*** Block opens ***

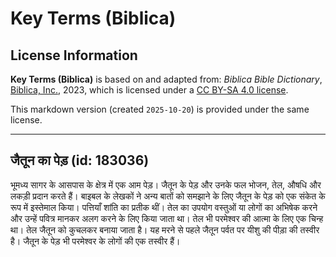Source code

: # Key Terms (Biblica)

## License Information

**Key Terms (Biblica)** is based on and adapted from: _Biblica Bible Dictionary_, [Biblica, Inc.](https://www.biblica.com/), 2023, which is licensed under a [CC BY-SA 4.0 license](https://creativecommons.org/licenses/by-sa/4.0/legalcode.en).

This markdown version (created `2025-10-20`) is provided under the same license.



--------------------------------

## जैतून का पेड़ (id: 183036)

भूमध्य सागर के आसपास के क्षेत्र में एक आम पेड़। जैतून के पेड़ और उनके फल भोजन, तेल, औषधि और लकड़ी प्रदान करते हैं। बाइबल के लेखकों ने अन्य बातों को समझाने के लिए जैतून के पेड़ को एक संकेत के रूप में इस्तेमाल किया। पत्तियाँ शांति का प्रतीक थीं। तेल का उपयोग वस्तुओं या लोगों का अभिषेक करने और उन्हें पवित्र मानकर अलग करने के लिए किया जाता था। तेल भी परमेश्वर की आत्मा के लिए एक चिन्ह था। तेल जैतून को कुचलकर बनाया जाता है। यह मरने से पहले जैतून पर्वत पर यीशु की पीड़ा की तस्वीर है। जैतून के पेड़ भी परमेश्वर के लोगों की एक तस्वीर हैं।


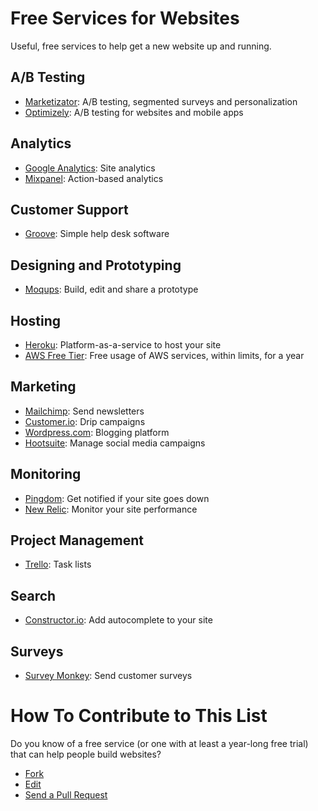 # Free Services for Websites

Useful, free services to help get a new website up and running.

## A/B Testing

* [Marketizator](https://www.marketizator.com/): A/B testing, segmented surveys and personalization
* [Optimizely](https://www.optimizely.com): A/B testing for websites and mobile apps

## Analytics

* [Google Analytics](https://analytics.google.com): Site analytics
* [Mixpanel](https://mixpanel.com): Action-based analytics

## Customer Support

* [Groove](https://www.groovehq.com): Simple help desk software

## Designing and Prototyping

* [Moqups](https://moqups.com/): Build, edit and share a prototype

## Hosting

* [Heroku](https://www.heroku.com/): Platform-as-a-service to host your site
* [AWS Free Tier](http://aws.amazon.com/free/): Free usage of AWS services, within limits, for a year

## Marketing

* [Mailchimp](http://mailchimp.com/): Send newsletters
* [Customer.io](http://customer.io/): Drip campaigns
* [Wordpress.com](https://wordpress.com/): Blogging platform
* [Hootsuite](https://hootsuite.com): Manage social media campaigns

## Monitoring

* [Pingdom](https://www.pingdom.com/free/): Get notified if your site goes down
* [New Relic](http://newrelic.com/): Monitor your site performance
 
## Project Management

* [Trello](https://trello.com/): Task lists

## Search

* [Constructor.io](http://constructor.io/): Add autocomplete to your site

## Surveys

* [Survey Monkey](https://www.surveymonkey.com): Send customer surveys

# How To Contribute to This List
Do you know of a free service (or one with at least a year-long free trial) that can help people build websites?
- [Fork](https://help.github.com/articles/fork-a-repo)
- [Edit](https://github.com/Constructor-io/free-services-for-websites/edit/master/README.md)
- [Send a Pull Request](https://help.github.com/articles/using-pull-requests)
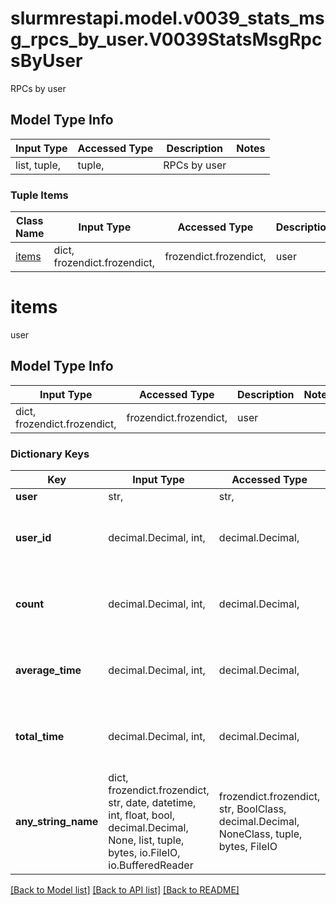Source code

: # slurmrestapi.model.v0039_stats_msg_rpcs_by_user.V0039StatsMsgRpcsByUser

RPCs by user

## Model Type Info
Input Type | Accessed Type | Description | Notes
------------ | ------------- | ------------- | -------------
list, tuple,  | tuple,  | RPCs by user | 

### Tuple Items
Class Name | Input Type | Accessed Type | Description | Notes
------------- | ------------- | ------------- | ------------- | -------------
[items](#items) | dict, frozendict.frozendict,  | frozendict.frozendict,  | user | 

# items

user

## Model Type Info
Input Type | Accessed Type | Description | Notes
------------ | ------------- | ------------- | -------------
dict, frozendict.frozendict,  | frozendict.frozendict,  | user | 

### Dictionary Keys
Key | Input Type | Accessed Type | Description | Notes
------------ | ------------- | ------------- | ------------- | -------------
**user** | str,  | str,  | user name | [optional] 
**user_id** | decimal.Decimal, int,  | decimal.Decimal,  | user id (numeric) | [optional] value must be a 32 bit integer
**count** | decimal.Decimal, int,  | decimal.Decimal,  | Number of RPCs received | [optional] value must be a 64 bit integer
**average_time** | decimal.Decimal, int,  | decimal.Decimal,  | Average time spent processing RPC in seconds | [optional] value must be a 64 bit integer
**total_time** | decimal.Decimal, int,  | decimal.Decimal,  | Total time spent processing RPC in seconds | [optional] value must be a 64 bit integer
**any_string_name** | dict, frozendict.frozendict, str, date, datetime, int, float, bool, decimal.Decimal, None, list, tuple, bytes, io.FileIO, io.BufferedReader | frozendict.frozendict, str, BoolClass, decimal.Decimal, NoneClass, tuple, bytes, FileIO | any string name can be used but the value must be the correct type | [optional]

[[Back to Model list]](../../README.md#documentation-for-models) [[Back to API list]](../../README.md#documentation-for-api-endpoints) [[Back to README]](../../README.md)

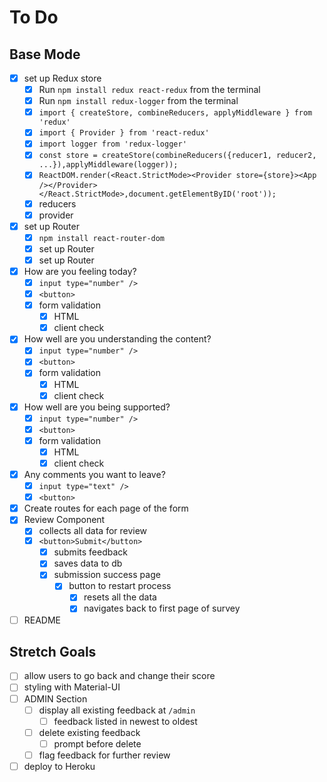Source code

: # To Do

## Base Mode

- [x] set up Redux store
  - [x] Run `npm install redux react-redux` from the terminal
  - [x] Run `npm install redux-logger` from the terminal
  - [x] `import { createStore, combineReducers, applyMiddleware } from 'redux'`
  - [x] `import { Provider } from 'react-redux'`
  - [x] `import logger from 'redux-logger'`
  - [x] `const store = createStore(combineReducers({reducer1, reducer2, ...}),applyMiddleware(logger));`
  - [x] `ReactDOM.render(<React.StrictMode><Provider store={store}><App /></Provider></React.StrictMode>,document.getElementByID('root'));`
  - [x] reducers
  - [x] provider
- [x] set up Router
  - [x] `npm install react-router-dom`
  - [x] set up Router
  - [x] set up Router
- [x] How are you feeling today?
  - [x] `input type="number" />`
  - [x] `<button>`
  - [x] form validation
    - [x] HTML
    - [x] client check
- [x] How well are you understanding the content?
  - [x] `input type="number" />`
  - [x] `<button>`
  - [x] form validation
    - [x] HTML
    - [x] client check
- [x] How well are you being supported?
  - [x] `input type="number" />`
  - [x] `<button>`
  - [x] form validation
    - [x] HTML
    - [x] client check
- [x] Any comments you want to leave?
  - [x] `input type="text" />`
  - [x] `<button>`
- [x] Create routes for each page of the form
- [x] Review Component
  - [x] collects all data for review
  - [x] `<button>Submit</button>`
    - [x] submits feedback
    - [x] saves data to db
    - [x] submission success page
      - [x] button to restart process
        - [x] resets all the data
        - [x] navigates back to first page of survey
- [ ] README

## Stretch Goals

- [ ] allow users to go back and change their score
- [ ] styling with Material-UI
- [ ] ADMIN Section
  - [ ] display all existing feedback at `/admin`
    - [ ] feedback listed in newest to oldest
  - [ ] delete existing feedback
    - [ ] prompt before delete
  - [ ] flag feedback for further review
- [ ] deploy to Heroku
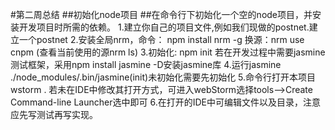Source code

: #第二周总结
##初始化node项目
##在命令行下初始化一个空的node项目，并安装开发项目时所需的依赖。
            1.建立你自己的项目文件,例如我们现做的postnet.建立一个postnet
            2.安装全局nrm，命令：
                  npm install nrm -g
                  换源：nrm use cnpm (查看当前使用的源nrm ls)
            3.初始化:
                  npm init
                  若在开发过程中需要jasmine测试框架，采用npm install jasmine -D安装jasmine库
            4.运行jasmine
                  ./node_modules/.bin/jasmine(init)未初始化需要先初始化
            5.命令行打开本项目wstorm .
                  若未在IDE中修改其打开方式，可进入webStorm选择tools-->Create Command-line Launcher选中即可
            6.在打开的IDE中可编辑文件以及目录，注意应先写测试再写实现。
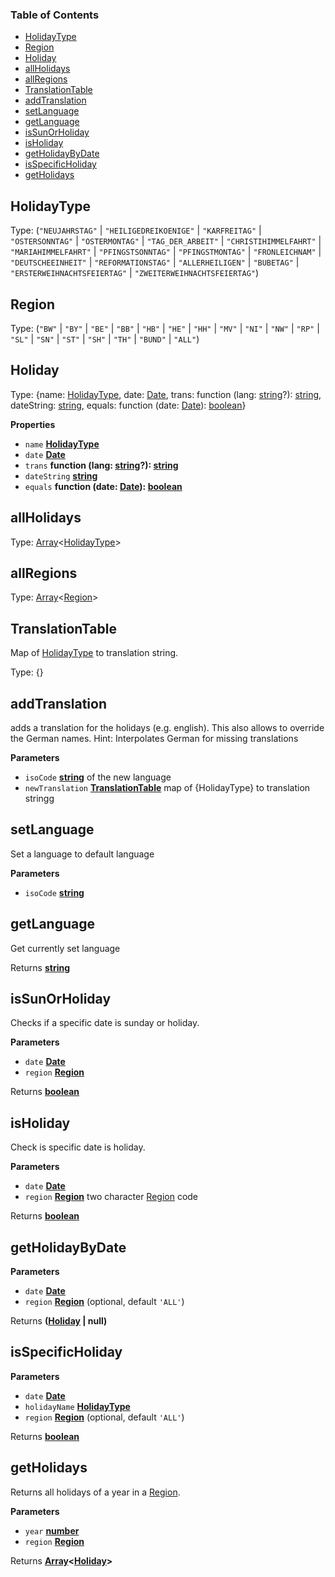 <!-- Generated by documentation.js. Update this documentation by updating the source code. -->

### Table of Contents

-   [HolidayType](#holidaytype)
-   [Region](#region)
-   [Holiday](#holiday)
-   [allHolidays](#allholidays)
-   [allRegions](#allregions)
-   [TranslationTable](#translationtable)
-   [addTranslation](#addtranslation)
-   [setLanguage](#setlanguage)
-   [getLanguage](#getlanguage)
-   [isSunOrHoliday](#issunorholiday)
-   [isHoliday](#isholiday)
-   [getHolidayByDate](#getholidaybydate)
-   [isSpecificHoliday](#isspecificholiday)
-   [getHolidays](#getholidays)

## HolidayType

Type: (`"NEUJAHRSTAG"` \| `"HEILIGEDREIKOENIGE"` \| `"KARFREITAG"` \| `"OSTERSONNTAG"` \| `"OSTERMONTAG"` \| `"TAG_DER_ARBEIT"` \| `"CHRISTIHIMMELFAHRT"` \| `"MARIAHIMMELFAHRT"` \| `"PFINGSTSONNTAG"` \| `"PFINGSTMONTAG"` \| `"FRONLEICHNAM"` \| `"DEUTSCHEEINHEIT"` \| `"REFORMATIONSTAG"` \| `"ALLERHEILIGEN"` \| `"BUBETAG"` \| `"ERSTERWEIHNACHTSFEIERTAG"` \| `"ZWEITERWEIHNACHTSFEIERTAG"`)

## Region

Type: (`"BW"` \| `"BY"` \| `"BE"` \| `"BB"` \| `"HB"` \| `"HE"` \| `"HH"` \| `"MV"` \| `"NI"` \| `"NW"` \| `"RP"` \| `"SL"` \| `"SN"` \| `"ST"` \| `"SH"` \| `"TH"` \| `"BUND"` \| `"ALL"`)

## Holiday

Type: {name: [HolidayType](#holidaytype), date: [Date](https://developer.mozilla.org/en-US/docs/Web/JavaScript/Reference/Global_Objects/Date), trans: function (lang: [string](https://developer.mozilla.org/en-US/docs/Web/JavaScript/Reference/Global_Objects/String)?): [string](https://developer.mozilla.org/en-US/docs/Web/JavaScript/Reference/Global_Objects/String), dateString: [string](https://developer.mozilla.org/en-US/docs/Web/JavaScript/Reference/Global_Objects/String), equals: function (date: [Date](https://developer.mozilla.org/en-US/docs/Web/JavaScript/Reference/Global_Objects/Date)): [boolean](https://developer.mozilla.org/en-US/docs/Web/JavaScript/Reference/Global_Objects/Boolean)}

**Properties**

-   `name` **[HolidayType](#holidaytype)** 
-   `date` **[Date](https://developer.mozilla.org/en-US/docs/Web/JavaScript/Reference/Global_Objects/Date)** 
-   `trans` **function (lang: [string](https://developer.mozilla.org/en-US/docs/Web/JavaScript/Reference/Global_Objects/String)?): [string](https://developer.mozilla.org/en-US/docs/Web/JavaScript/Reference/Global_Objects/String)** 
-   `dateString` **[string](https://developer.mozilla.org/en-US/docs/Web/JavaScript/Reference/Global_Objects/String)** 
-   `equals` **function (date: [Date](https://developer.mozilla.org/en-US/docs/Web/JavaScript/Reference/Global_Objects/Date)): [boolean](https://developer.mozilla.org/en-US/docs/Web/JavaScript/Reference/Global_Objects/Boolean)** 

## allHolidays

Type: [Array](https://developer.mozilla.org/en-US/docs/Web/JavaScript/Reference/Global_Objects/Array)&lt;[HolidayType](#holidaytype)>

## allRegions

Type: [Array](https://developer.mozilla.org/en-US/docs/Web/JavaScript/Reference/Global_Objects/Array)&lt;[Region](#region)>

## TranslationTable

Map of [HolidayType](#holidaytype) to translation string.

Type: {}

## addTranslation

adds a translation for the holidays (e.g. english).
This also allows to override the German names.
Hint: Interpolates German for missing translations

**Parameters**

-   `isoCode` **[string](https://developer.mozilla.org/en-US/docs/Web/JavaScript/Reference/Global_Objects/String)** of the new language
-   `newTranslation` **[TranslationTable](#translationtable)** map of {HolidayType} to translation stringg

## setLanguage

Set a language to default language

**Parameters**

-   `isoCode` **[string](https://developer.mozilla.org/en-US/docs/Web/JavaScript/Reference/Global_Objects/String)** 

## getLanguage

Get currently set language

Returns **[string](https://developer.mozilla.org/en-US/docs/Web/JavaScript/Reference/Global_Objects/String)** 

## isSunOrHoliday

Checks if a specific date is sunday or holiday.

**Parameters**

-   `date` **[Date](https://developer.mozilla.org/en-US/docs/Web/JavaScript/Reference/Global_Objects/Date)** 
-   `region` **[Region](#region)** 

Returns **[boolean](https://developer.mozilla.org/en-US/docs/Web/JavaScript/Reference/Global_Objects/Boolean)** 

## isHoliday

Check is specific date is holiday.

**Parameters**

-   `date` **[Date](https://developer.mozilla.org/en-US/docs/Web/JavaScript/Reference/Global_Objects/Date)** 
-   `region` **[Region](#region)** two character [Region](#region) code

Returns **[boolean](https://developer.mozilla.org/en-US/docs/Web/JavaScript/Reference/Global_Objects/Boolean)** 

## getHolidayByDate

**Parameters**

-   `date` **[Date](https://developer.mozilla.org/en-US/docs/Web/JavaScript/Reference/Global_Objects/Date)** 
-   `region` **[Region](#region)**  (optional, default `'ALL'`)

Returns **([Holiday](#holiday) | null)** 

## isSpecificHoliday

**Parameters**

-   `date` **[Date](https://developer.mozilla.org/en-US/docs/Web/JavaScript/Reference/Global_Objects/Date)** 
-   `holidayName` **[HolidayType](#holidaytype)** 
-   `region` **[Region](#region)**  (optional, default `'ALL'`)

Returns **[boolean](https://developer.mozilla.org/en-US/docs/Web/JavaScript/Reference/Global_Objects/Boolean)** 

## getHolidays

Returns all holidays of a year in a [Region](#region).

**Parameters**

-   `year` **[number](https://developer.mozilla.org/en-US/docs/Web/JavaScript/Reference/Global_Objects/Number)** 
-   `region` **[Region](#region)** 

Returns **[Array](https://developer.mozilla.org/en-US/docs/Web/JavaScript/Reference/Global_Objects/Array)&lt;[Holiday](#holiday)>**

*** Block closes ***

TASK OBJECTIVE => If a line of the data contains "edit", copy it out.

WRITTEN ANSWER =>
* [Moqups](https://moqups.com/): Build, edit and share a prototype
- [Edit](https://github.com/Constructor-io/free-services-for-websites/edit/master/README.md)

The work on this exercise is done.